» **ACTION ITEM**:
Would you restate the entries below exactly, keeping every line?
━━━━━ DATA RECORDS
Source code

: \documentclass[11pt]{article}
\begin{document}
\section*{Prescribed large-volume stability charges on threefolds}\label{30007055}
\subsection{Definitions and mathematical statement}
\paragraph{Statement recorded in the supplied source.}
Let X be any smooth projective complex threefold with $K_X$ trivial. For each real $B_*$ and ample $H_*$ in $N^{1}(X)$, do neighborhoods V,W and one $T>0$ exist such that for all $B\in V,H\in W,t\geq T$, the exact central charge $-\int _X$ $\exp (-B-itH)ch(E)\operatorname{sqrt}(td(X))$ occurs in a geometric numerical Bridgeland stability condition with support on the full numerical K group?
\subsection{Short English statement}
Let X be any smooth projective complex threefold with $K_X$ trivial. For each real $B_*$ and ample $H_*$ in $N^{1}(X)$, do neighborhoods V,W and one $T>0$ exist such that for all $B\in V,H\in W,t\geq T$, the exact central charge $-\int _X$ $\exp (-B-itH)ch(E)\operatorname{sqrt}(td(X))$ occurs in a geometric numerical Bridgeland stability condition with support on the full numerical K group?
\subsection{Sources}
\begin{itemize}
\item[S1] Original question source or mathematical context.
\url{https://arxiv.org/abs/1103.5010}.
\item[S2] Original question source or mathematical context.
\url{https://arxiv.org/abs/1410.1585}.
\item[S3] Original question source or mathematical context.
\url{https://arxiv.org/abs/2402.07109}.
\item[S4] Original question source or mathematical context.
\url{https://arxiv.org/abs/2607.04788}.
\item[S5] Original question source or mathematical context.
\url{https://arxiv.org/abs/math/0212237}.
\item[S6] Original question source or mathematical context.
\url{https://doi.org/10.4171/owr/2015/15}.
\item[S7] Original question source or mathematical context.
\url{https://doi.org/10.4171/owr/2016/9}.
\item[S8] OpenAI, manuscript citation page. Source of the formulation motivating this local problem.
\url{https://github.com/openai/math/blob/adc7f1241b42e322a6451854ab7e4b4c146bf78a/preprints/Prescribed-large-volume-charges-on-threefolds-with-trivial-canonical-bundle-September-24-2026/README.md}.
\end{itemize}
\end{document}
━━━━━━━━━━
» **ANSWER SPACE**:
Source code

: \documentclass[11pt]{article}
\begin{document}
\section*{Prescribed large-volume stability charges on threefolds}\label{30007055}
\subsection{Definitions and mathematical statement}
\paragraph{Statement recorded in the supplied source.}
Let X be any smooth projective complex threefold with $K_X$ trivial. For each real $B_*$ and ample $H_*$ in $N^{1}(X)$, do neighborhoods V,W and one $T>0$ exist such that for all $B\in V,H\in W,t\geq T$, the exact central charge $-\int _X$ $\exp (-B-itH)ch(E)\operatorname{sqrt}(td(X))$ occurs in a geometric numerical Bridgeland stability condition with support on the full numerical K group?
\subsection{Short English statement}
Let X be any smooth projective complex threefold with $K_X$ trivial. For each real $B_*$ and ample $H_*$ in $N^{1}(X)$, do neighborhoods V,W and one $T>0$ exist such that for all $B\in V,H\in W,t\geq T$, the exact central charge $-\int _X$ $\exp (-B-itH)ch(E)\operatorname{sqrt}(td(X))$ occurs in a geometric numerical Bridgeland stability condition with support on the full numerical K group?
\subsection{Sources}
\begin{itemize}
\item[S1] Original question source or mathematical context.
\url{https://arxiv.org/abs/1103.5010}.
\item[S2] Original question source or mathematical context.
\url{https://arxiv.org/abs/1410.1585}.
\item[S3] Original question source or mathematical context.
\url{https://arxiv.org/abs/2402.07109}.
\item[S4] Original question source or mathematical context.
\url{https://arxiv.org/abs/2607.04788}.
\item[S5] Original question source or mathematical context.
\url{https://arxiv.org/abs/math/0212237}.
\item[S6] Original question source or mathematical context.
\url{https://doi.org/10.4171/owr/2015/15}.
\item[S7] Original question source or mathematical context.
\url{https://doi.org/10.4171/owr/2016/9}.
\item[S8] OpenAI, manuscript citation page. Source of the formulation motivating this local problem.
\url{https://github.com/openai/math/blob/adc7f1241b42e322a6451854ab7e4b4c146bf78a/preprints/Prescribed-large-volume-charges-on-threefolds-with-trivial-canonical-bundle-September-24-2026/README.md}.
\end{itemize}
\end{document}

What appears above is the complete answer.